Hi All - looking for some info/advice on the above. I am a temporary resident in Canada from the UK on a work permit. I have sold my UK home and would like to transfer the funds from the UK to Canada - could anyone advise how much can be moved and if tax would be due to be paid? I am hoping to extend my stay in Canada and eventually to make it a permanent move which is why I would like to move the funds to Canada - I am currently in BC which may have affect the tax.

Thanks


----------



## Auld Yin (Mar 10, 2009)

margaretchow2 said:


> Hi All - looking for some info/advice on the above. I am a temporary resident in Canada from the UK on a work permit. I have sold my UK home and would like to transfer the funds from the UK to Canada - could anyone advise how much can be moved and if tax would be due to be paid?
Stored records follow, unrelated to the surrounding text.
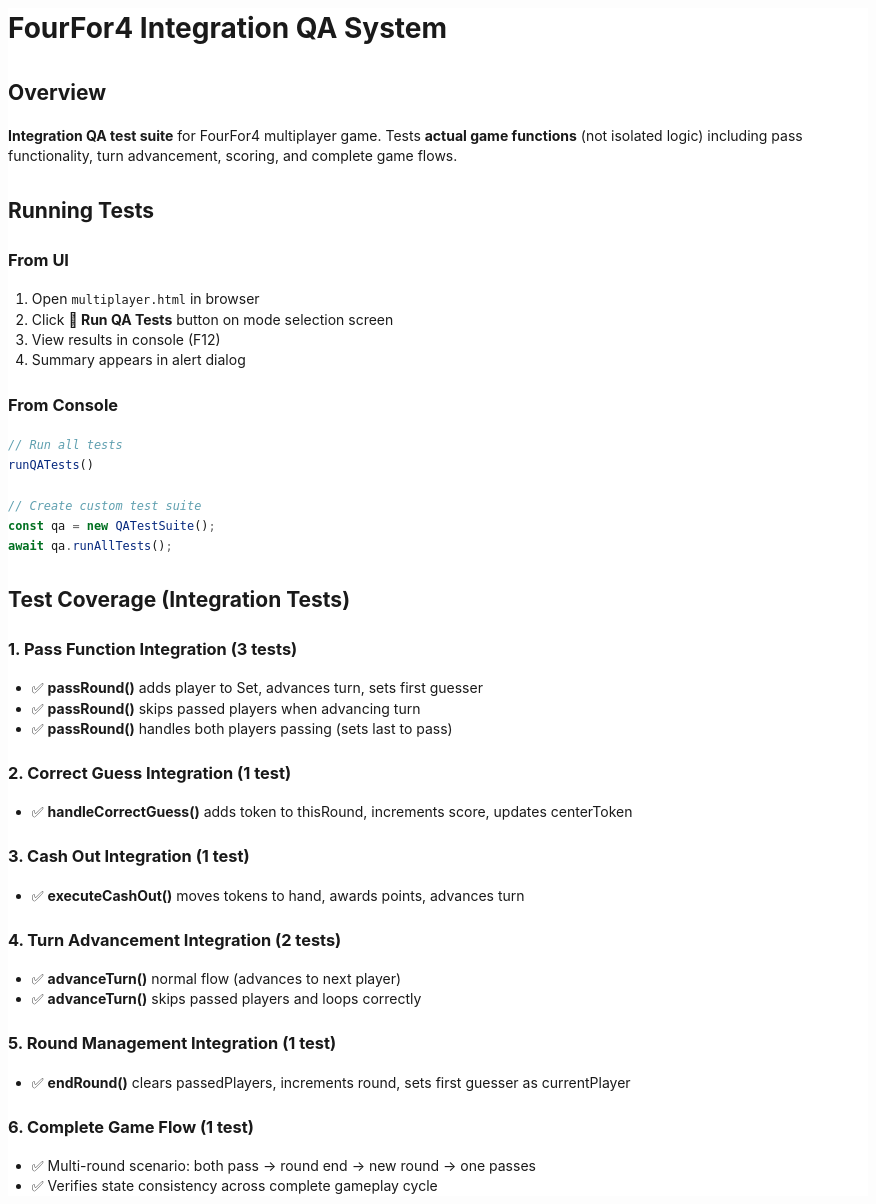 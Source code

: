 # FourFor4 Integration QA System

## Overview

**Integration QA test suite** for FourFor4 multiplayer game. Tests **actual game functions** (not isolated logic) including pass functionality, turn advancement, scoring, and complete game flows.

## Running Tests

### From UI
1. Open `multiplayer.html` in browser
2. Click **🧪 Run QA Tests** button on mode selection screen
3. View results in console (F12)
4. Summary appears in alert dialog

### From Console
```javascript
// Run all tests
runQATests()

// Create custom test suite
const qa = new QATestSuite();
await qa.runAllTests();
```

## Test Coverage (Integration Tests)

### 1. Pass Function Integration (3 tests)
- ✅ **passRound()** adds player to Set, advances turn, sets first guesser
- ✅ **passRound()** skips passed players when advancing turn
- ✅ **passRound()** handles both players passing (sets last to pass)

### 2. Correct Guess Integration (1 test)
- ✅ **handleCorrectGuess()** adds token to thisRound, increments score, updates centerToken

### 3. Cash Out Integration (1 test)
- ✅ **executeCashOut()** moves tokens to hand, awards points, advances turn

### 4. Turn Advancement Integration (2 tests)
- ✅ **advanceTurn()** normal flow (advances to next player)
- ✅ **advanceTurn()** skips passed players and loops correctly

### 5. Round Management Integration (1 test)
- ✅ **endRound()** clears passedPlayers, increments round, sets first guesser as currentPlayer

### 6. Complete Game Flow (1 test)
- ✅ Multi-round scenario: both pass → round end → new round → one passes
- ✅ Verifies state consistency across complete gameplay cycle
I am hoping to extend my stay in Canada and eventually to make it a permanent move which is why I would like to move the funds to Canada - I am currently in BC which may have affect the tax.
> 
> Thanks


There is no limit or tax on funds you move across. The only tax payable under Canadian would be Capital Gains. This would happen if the sold house was not your main residence. For example:- you had bought another house and living in it prior to selling the UK one.
Hope that clarifies matters for you. Good luck with your application for permanent residence.


----------



## 4drsupra (Sep 1, 2010)

^^^correct...also i am going under the assumption that this is a huge amount of cash...please do not forget to talk taxes with your personal banker when you try to invest your cash as there will be tax implications in any if not all investments in canada during tax season...this is why i left...good luck...


----------



## mountainman (Feb 3, 2010)

If the house you sold was your main residence then there will be no UK tax implications. The money you receive from the sale can then be invested in Canada. The only tax implications would arise from any profits you subsequently make on the investment - for example, if the money were to be invested in a bank account, you would be taxed on any interest; other investments could result in a capital gain when the investment is sold. The actual tax payable would depend on your status at the time of the sale - whether you were considered a resident for tax purposes in Canada.


----------